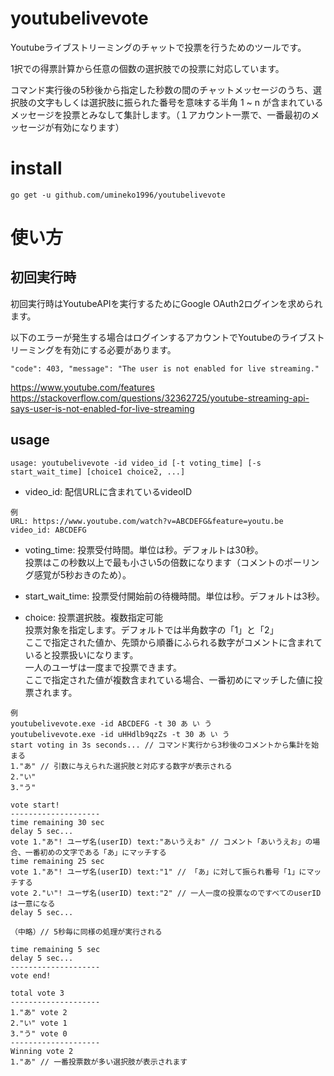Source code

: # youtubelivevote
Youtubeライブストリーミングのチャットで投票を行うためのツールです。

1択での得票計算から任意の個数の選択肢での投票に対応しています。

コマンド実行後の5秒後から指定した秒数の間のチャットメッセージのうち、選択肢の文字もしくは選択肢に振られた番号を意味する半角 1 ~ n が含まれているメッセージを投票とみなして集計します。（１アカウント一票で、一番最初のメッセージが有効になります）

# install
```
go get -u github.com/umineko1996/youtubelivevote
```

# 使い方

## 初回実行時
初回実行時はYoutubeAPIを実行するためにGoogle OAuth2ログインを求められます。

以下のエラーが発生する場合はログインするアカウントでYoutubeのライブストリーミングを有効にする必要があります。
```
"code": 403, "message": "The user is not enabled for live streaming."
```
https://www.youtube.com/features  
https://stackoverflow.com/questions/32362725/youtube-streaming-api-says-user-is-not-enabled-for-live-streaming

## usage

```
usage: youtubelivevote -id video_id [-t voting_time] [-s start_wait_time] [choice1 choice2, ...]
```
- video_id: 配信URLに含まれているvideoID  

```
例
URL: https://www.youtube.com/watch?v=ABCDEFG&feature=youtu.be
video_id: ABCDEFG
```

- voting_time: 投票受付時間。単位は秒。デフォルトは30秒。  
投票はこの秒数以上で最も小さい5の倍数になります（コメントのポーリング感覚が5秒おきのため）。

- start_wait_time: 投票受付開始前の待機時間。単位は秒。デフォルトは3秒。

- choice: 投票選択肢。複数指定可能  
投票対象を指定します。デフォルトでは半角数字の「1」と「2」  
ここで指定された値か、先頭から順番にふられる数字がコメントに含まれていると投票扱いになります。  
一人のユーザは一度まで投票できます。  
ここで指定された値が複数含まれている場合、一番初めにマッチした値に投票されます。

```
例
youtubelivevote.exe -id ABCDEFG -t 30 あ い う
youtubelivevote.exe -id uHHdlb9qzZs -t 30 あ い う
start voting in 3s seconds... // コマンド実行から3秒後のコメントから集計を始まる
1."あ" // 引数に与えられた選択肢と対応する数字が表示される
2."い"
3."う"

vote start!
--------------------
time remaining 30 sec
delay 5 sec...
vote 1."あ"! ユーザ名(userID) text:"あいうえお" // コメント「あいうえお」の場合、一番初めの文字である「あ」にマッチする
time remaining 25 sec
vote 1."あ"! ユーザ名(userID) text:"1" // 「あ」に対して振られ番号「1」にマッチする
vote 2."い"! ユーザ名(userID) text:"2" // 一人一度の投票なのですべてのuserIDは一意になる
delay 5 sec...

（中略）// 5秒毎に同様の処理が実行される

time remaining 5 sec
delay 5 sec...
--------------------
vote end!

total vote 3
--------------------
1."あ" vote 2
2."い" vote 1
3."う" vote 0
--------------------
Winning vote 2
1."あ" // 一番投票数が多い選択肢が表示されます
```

--

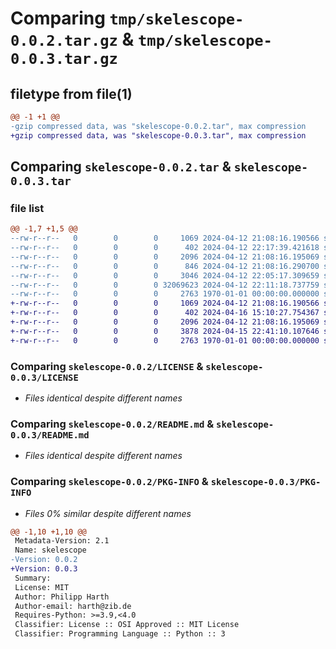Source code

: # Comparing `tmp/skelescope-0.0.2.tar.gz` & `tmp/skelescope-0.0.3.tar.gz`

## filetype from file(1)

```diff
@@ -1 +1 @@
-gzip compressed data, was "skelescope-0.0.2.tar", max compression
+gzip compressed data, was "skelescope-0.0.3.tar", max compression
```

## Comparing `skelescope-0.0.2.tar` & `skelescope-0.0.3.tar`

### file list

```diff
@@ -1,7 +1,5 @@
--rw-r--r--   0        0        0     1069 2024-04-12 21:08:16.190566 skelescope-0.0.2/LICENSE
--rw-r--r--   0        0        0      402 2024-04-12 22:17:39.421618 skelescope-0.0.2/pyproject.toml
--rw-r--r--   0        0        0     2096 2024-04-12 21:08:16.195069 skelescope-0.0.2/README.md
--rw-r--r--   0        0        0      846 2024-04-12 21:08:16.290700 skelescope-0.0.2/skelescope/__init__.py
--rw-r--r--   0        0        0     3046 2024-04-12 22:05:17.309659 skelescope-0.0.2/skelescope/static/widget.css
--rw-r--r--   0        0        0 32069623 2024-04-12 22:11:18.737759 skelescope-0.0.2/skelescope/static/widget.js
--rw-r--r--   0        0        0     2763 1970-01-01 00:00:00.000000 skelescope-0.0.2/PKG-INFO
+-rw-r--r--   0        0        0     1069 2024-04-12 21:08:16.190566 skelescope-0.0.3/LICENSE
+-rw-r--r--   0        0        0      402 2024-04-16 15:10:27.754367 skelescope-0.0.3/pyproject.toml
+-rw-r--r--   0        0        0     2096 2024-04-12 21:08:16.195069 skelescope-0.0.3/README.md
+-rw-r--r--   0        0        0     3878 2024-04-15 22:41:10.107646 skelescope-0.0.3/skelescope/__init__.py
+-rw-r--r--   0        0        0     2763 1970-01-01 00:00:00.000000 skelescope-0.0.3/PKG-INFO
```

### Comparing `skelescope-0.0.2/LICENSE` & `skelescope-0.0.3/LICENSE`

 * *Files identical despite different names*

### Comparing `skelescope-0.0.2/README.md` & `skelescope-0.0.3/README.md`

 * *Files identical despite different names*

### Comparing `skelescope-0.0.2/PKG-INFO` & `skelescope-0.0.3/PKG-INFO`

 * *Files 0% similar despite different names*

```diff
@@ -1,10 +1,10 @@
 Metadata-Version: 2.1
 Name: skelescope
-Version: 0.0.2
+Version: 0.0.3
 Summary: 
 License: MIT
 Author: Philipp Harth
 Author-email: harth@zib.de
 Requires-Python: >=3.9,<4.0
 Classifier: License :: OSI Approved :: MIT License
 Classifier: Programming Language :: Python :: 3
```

---

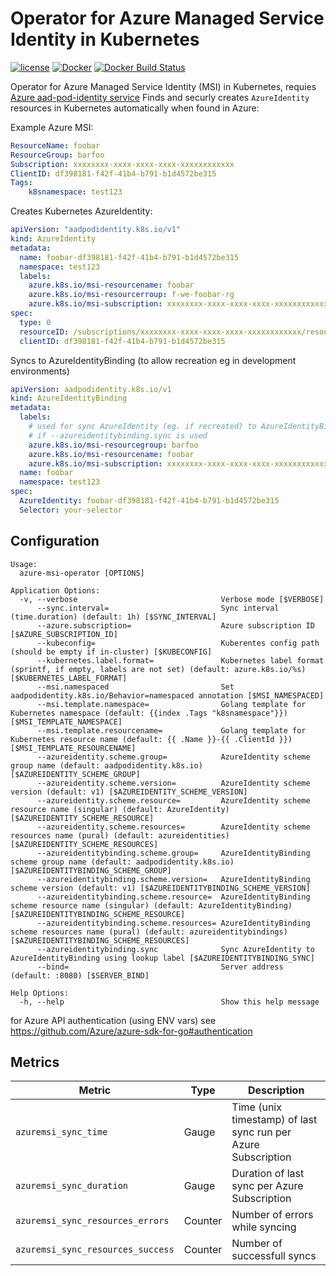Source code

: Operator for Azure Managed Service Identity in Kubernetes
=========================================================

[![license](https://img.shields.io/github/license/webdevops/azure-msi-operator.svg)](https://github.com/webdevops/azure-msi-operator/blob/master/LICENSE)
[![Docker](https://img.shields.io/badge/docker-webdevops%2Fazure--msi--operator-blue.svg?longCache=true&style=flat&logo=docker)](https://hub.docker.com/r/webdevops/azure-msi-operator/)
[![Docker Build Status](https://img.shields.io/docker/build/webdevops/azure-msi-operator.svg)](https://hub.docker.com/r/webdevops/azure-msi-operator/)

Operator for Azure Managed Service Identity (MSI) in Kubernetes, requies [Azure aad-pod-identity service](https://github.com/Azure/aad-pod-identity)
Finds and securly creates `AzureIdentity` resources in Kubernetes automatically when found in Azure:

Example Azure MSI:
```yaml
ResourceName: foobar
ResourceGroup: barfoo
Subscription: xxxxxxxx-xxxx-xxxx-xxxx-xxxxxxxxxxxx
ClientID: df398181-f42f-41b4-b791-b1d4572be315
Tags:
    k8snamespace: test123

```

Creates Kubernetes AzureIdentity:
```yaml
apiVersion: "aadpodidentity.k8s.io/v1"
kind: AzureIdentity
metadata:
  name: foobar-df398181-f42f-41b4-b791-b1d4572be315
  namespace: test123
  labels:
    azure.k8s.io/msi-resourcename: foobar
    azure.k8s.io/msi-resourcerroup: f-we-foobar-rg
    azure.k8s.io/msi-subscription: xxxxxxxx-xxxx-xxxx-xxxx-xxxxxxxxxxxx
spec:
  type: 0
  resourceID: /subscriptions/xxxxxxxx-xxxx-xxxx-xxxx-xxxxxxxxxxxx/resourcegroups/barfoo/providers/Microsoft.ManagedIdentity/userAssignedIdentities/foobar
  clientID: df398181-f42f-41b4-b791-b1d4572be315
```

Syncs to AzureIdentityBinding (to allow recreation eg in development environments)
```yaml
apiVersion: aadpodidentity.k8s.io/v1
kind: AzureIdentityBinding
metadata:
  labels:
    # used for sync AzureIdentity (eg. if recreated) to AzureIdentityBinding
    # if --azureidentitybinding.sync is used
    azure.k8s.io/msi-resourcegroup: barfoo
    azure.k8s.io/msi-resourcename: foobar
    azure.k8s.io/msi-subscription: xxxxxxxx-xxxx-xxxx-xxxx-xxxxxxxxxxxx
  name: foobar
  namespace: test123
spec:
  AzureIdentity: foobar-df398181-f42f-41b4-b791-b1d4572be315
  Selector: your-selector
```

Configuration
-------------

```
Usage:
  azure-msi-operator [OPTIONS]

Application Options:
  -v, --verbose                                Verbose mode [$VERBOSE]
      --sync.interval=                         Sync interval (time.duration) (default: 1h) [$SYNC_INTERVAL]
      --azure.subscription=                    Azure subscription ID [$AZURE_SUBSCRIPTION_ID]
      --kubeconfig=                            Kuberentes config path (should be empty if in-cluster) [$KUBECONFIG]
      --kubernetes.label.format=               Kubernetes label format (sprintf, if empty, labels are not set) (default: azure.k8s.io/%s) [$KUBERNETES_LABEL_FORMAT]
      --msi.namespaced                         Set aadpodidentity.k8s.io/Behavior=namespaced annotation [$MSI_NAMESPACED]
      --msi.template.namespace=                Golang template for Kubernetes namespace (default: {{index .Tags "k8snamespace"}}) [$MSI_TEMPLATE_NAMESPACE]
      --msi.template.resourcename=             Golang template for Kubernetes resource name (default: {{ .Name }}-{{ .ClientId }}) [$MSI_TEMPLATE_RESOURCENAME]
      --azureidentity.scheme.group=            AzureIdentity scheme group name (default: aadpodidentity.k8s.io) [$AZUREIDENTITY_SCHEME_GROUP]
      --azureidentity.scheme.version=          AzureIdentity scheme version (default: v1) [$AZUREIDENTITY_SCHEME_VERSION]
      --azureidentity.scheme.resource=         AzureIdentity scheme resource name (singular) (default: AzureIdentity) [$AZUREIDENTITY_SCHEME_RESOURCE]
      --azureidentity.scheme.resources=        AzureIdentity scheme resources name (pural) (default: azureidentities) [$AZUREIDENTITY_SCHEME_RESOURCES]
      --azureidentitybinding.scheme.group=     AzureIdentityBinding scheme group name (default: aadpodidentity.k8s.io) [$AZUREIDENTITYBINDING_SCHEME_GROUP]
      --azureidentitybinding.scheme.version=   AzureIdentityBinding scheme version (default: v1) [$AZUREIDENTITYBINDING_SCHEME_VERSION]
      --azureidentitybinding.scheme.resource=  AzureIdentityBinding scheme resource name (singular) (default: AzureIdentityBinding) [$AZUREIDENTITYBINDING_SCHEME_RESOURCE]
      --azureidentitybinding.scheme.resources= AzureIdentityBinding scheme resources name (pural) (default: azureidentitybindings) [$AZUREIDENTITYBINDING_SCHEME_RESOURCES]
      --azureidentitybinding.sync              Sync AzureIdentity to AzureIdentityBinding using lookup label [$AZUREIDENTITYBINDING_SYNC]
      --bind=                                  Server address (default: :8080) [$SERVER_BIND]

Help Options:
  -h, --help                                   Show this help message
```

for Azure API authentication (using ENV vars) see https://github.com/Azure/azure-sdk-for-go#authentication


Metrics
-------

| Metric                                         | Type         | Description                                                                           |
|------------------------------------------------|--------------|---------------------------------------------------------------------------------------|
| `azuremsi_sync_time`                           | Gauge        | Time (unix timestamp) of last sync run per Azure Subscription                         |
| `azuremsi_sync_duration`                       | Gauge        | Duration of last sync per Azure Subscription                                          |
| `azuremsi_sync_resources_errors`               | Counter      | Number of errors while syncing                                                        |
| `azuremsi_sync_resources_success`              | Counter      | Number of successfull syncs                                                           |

(Work instruction):
Among the lines above, return each one holding the string "xxxxxxxxxxxx".

(Task solution):
Subscription: xxxxxxxx-xxxx-xxxx-xxxx-xxxxxxxxxxxx
    azure.k8s.io/msi-subscription: xxxxxxxx-xxxx-xxxx-xxxx-xxxxxxxxxxxx
  resourceID: /subscriptions/xxxxxxxx-xxxx-xxxx-xxxx-xxxxxxxxxxxx/resourcegroups/barfoo/providers/Microsoft.ManagedIdentity/userAssignedIdentities/foobar
    azure.k8s.io/msi-subscription: xxxxxxxx-xxxx-xxxx-xxxx-xxxxxxxxxxxx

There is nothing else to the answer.